• _How to complete this task_
Please repeat the data shown below, word for word.

(Input data Opens)

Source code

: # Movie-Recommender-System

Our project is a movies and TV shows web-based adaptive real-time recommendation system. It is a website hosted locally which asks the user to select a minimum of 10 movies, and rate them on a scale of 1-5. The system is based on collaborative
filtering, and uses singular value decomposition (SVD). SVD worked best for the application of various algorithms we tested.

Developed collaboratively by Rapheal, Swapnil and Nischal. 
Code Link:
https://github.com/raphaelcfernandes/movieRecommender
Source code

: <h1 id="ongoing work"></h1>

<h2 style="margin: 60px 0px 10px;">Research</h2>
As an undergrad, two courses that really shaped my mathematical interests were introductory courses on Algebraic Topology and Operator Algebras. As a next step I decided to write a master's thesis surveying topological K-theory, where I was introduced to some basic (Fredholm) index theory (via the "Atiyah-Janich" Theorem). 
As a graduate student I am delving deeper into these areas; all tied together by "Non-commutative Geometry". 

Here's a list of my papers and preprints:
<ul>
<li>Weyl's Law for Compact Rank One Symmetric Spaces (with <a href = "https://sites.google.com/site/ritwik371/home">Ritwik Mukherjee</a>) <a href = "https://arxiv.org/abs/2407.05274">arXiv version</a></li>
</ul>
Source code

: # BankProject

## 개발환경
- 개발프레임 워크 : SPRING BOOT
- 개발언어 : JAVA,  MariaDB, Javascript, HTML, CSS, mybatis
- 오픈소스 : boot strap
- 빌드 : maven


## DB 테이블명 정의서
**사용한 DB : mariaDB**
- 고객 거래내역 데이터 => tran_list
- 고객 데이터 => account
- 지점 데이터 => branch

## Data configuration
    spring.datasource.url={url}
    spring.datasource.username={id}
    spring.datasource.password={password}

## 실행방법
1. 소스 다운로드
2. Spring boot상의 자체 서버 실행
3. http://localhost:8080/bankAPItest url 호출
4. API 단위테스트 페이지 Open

(Input data Closes)

• _Task answer_
Source code

: # Movie-Recommender-System

Our project is a movies and TV shows web-based adaptive real-time recommendation system. It is a website hosted locally which asks the user to select a minimum of 10 movies, and rate them on a scale of 1-5. The system is based on collaborative
filtering, and uses singular value decomposition (SVD). SVD worked best for the application of various algorithms we tested.

Developed collaboratively by Rapheal, Swapnil and Nischal. 
Code Link:
https://github.com/raphaelcfernandes/movieRecommender
Source code

: <h1 id="ongoing work"></h1>

<h2 style="margin: 60px 0px 10px;">Research</h2>
As an undergrad, two courses that really shaped my mathematical interests were introductory courses on Algebraic Topology and Operator Algebras. As a next step I decided to write a master's thesis surveying topological K-theory, where I was introduced to some basic (Fredholm) index theory (via the "Atiyah-Janich" Theorem). 
As a graduate student I am delving deeper into these areas; all tied together by "Non-commutative Geometry". 

Here's a list of my papers and preprints:
<ul>
<li>Weyl's Law for Compact Rank One Symmetric Spaces (with <a href = "https://sites.google.com/site/ritwik371/home">Ritwik Mukherjee</a>) <a href = "https://arxiv.org/abs/2407.05274">arXiv version</a></li>
</ul>
Source code

: # BankProject

## 개발환경
- 개발프레임 워크 : SPRING BOOT
- 개발언어 : JAVA,  MariaDB, Javascript, HTML, CSS, mybatis
- 오픈소스 : boot strap
- 빌드 : maven


## DB 테이블명 정의서
**사용한 DB : mariaDB**
- 고객 거래내역 데이터 => tran_list
- 고객 데이터 => account
- 지점 데이터 => branch

## Data configuration
    spring.datasource.url={url}
    spring.datasource.username={id}
    spring.datasource.password={password}

## 실행방법
1. 소스 다운로드
2. Spring boot상의 자체 서버 실행
3. http://localhost:8080/bankAPItest url 호출
4. API 단위테스트 페이지 Open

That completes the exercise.